A virtual file system (VFS) or virtual filesystem switch is an abstraction layer on top of a more concrete file system. The purpose of a VFS is to allow client applications to access different types of concrete file systems in a uniform way.

A VFS can, for example, be used to access local and network storage devices transparently without the client application noticing the difference. It can be used to bridge the differences in Windows, classic Mac OS/macOS and Unix filesystems, so that applications can access files on local file systems of those types without having to know what type of file system they are accessing - wikipedia

Filesystem in Userspace (FUSE) is a software interface for Unix-like computer operating systems that lets non-privileged users create their own file systems without editing kernel code. This is achieved by running file system code in user space while the FUSE module provides only a "bridge" to the actual kernel interfaces - wikipedia

A VFS specifies an interface (or a "contract") between the kernel and a concrete file system. Therefore, it is easy to add support for new file system types to the kernel simply by fulfilling the contract. The terms of the contract might change incompatibly from release to release, which would require that concrete file system support be recompiled, and possibly modified before recompilation, to allow it to work with a new release of the operating system; or the supplier of the operating system might make only backward-compatible changes to the contract, so that concrete file system support built for a given release of the operating system would work with future versions of the operating system.

# Vinyl

Vinyl is a very simple metadata object that describes a file.

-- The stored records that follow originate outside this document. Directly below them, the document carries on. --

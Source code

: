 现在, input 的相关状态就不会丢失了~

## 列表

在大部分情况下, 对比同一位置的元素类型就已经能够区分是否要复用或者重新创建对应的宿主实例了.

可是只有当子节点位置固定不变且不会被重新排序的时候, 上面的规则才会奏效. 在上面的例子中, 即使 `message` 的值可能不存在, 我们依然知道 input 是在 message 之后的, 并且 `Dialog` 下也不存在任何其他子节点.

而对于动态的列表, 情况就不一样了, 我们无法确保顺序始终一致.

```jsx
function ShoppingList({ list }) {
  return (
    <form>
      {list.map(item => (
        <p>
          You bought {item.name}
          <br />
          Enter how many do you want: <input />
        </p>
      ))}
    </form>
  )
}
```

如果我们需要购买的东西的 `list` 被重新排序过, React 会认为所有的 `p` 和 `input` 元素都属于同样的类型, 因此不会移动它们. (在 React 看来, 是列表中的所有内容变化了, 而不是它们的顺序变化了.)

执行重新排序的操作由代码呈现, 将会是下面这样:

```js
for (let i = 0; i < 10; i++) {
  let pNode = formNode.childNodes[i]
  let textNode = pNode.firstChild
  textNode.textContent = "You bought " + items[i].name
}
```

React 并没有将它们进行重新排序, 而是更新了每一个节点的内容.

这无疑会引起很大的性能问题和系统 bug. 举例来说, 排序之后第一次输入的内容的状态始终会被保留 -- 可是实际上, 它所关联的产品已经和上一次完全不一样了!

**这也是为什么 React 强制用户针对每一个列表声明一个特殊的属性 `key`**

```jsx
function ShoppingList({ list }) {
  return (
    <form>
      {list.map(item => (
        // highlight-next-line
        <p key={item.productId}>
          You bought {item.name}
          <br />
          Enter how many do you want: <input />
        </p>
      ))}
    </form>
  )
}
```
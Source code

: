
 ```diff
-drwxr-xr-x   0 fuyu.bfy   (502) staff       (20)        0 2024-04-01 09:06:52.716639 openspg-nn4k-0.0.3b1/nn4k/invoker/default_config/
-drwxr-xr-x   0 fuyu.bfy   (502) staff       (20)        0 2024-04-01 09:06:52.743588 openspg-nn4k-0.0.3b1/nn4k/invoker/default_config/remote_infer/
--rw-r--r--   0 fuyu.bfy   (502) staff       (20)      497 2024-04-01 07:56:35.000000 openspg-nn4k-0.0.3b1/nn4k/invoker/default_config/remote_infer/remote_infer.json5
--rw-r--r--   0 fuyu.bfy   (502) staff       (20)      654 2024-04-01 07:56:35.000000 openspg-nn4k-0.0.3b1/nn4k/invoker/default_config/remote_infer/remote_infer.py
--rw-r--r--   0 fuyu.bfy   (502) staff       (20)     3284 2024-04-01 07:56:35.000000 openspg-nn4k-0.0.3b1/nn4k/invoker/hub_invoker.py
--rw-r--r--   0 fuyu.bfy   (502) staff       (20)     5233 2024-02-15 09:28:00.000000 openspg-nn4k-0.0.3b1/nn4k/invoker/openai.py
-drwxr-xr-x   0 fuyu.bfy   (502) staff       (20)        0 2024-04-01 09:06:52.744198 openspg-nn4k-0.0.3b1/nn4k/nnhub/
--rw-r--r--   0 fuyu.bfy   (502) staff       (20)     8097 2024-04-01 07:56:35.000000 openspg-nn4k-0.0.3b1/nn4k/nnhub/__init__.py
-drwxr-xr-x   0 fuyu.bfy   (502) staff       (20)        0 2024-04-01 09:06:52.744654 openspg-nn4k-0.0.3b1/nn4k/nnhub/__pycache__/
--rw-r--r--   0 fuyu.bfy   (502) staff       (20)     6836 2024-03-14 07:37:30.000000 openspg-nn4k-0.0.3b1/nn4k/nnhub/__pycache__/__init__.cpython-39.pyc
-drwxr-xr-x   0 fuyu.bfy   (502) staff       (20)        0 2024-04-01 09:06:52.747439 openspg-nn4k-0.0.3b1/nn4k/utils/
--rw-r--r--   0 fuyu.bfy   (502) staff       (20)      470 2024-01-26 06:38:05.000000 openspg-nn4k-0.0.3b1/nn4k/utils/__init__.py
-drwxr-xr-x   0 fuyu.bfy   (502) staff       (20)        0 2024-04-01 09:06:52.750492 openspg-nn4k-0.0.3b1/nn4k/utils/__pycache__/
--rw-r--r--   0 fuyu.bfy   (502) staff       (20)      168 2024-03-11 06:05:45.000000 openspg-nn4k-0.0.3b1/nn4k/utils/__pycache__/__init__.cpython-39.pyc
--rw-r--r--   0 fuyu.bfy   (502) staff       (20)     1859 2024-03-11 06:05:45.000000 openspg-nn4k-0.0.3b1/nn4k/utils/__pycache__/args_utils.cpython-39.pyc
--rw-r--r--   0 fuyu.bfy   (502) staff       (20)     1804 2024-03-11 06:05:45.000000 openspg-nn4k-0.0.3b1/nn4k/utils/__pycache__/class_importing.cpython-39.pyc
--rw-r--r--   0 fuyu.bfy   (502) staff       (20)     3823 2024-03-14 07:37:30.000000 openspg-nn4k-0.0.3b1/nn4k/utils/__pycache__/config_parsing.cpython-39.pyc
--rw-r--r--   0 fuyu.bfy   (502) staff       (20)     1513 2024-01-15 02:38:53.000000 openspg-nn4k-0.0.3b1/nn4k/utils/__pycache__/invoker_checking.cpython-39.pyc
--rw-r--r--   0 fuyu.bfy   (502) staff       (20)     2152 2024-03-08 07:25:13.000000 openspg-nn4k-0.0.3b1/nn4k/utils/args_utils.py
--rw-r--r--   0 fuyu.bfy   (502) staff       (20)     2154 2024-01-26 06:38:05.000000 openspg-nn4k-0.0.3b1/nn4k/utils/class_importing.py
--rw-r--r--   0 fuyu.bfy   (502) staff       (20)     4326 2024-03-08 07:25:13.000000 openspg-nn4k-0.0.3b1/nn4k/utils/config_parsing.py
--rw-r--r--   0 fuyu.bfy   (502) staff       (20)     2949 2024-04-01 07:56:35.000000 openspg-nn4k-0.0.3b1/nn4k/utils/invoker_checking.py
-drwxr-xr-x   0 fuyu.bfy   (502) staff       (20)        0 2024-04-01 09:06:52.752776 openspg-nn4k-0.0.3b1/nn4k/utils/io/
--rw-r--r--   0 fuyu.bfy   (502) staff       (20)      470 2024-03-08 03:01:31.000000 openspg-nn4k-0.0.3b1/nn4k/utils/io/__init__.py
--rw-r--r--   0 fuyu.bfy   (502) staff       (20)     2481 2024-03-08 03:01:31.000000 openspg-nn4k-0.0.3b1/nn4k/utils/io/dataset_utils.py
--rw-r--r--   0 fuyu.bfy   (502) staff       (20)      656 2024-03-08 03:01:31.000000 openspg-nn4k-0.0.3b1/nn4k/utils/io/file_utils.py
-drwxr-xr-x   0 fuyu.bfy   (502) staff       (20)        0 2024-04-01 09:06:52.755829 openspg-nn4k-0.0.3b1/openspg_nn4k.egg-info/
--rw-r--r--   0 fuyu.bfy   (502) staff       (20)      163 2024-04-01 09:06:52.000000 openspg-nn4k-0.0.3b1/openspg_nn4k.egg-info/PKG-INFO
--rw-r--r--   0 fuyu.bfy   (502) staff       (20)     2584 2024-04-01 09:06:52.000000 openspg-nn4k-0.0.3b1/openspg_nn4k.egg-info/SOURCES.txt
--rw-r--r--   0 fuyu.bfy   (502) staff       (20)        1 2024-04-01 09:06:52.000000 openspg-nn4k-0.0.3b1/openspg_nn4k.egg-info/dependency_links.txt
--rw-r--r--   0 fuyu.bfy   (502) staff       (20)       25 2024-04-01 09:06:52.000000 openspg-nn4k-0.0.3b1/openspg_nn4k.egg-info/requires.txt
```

When you think of a file, two attributes come to mind: path and contents. These are the main attributes on a Vinyl object - github

Gulp uses vinyl-fs, from which it inherits the gulp.src() and gulp.dest() methods. Vinyl-fs uses the vinyl file object, its “virtual file format”. If we want to use gulp and/or gulp plugins with a regular read stream, we need to convert the read stream to vinyl first.

I think a file could look something like this:

{ cwd: '/', base: '/test/', path: '/test/file.js', contents: new Buffer('var x = 123') }

A file does not necessarily represent something on your computer’s file system. You have files on S3, FTP, Dropbox, Box, CloudThingly.io and other services. Vinyl can be used to describe files from all of these sources.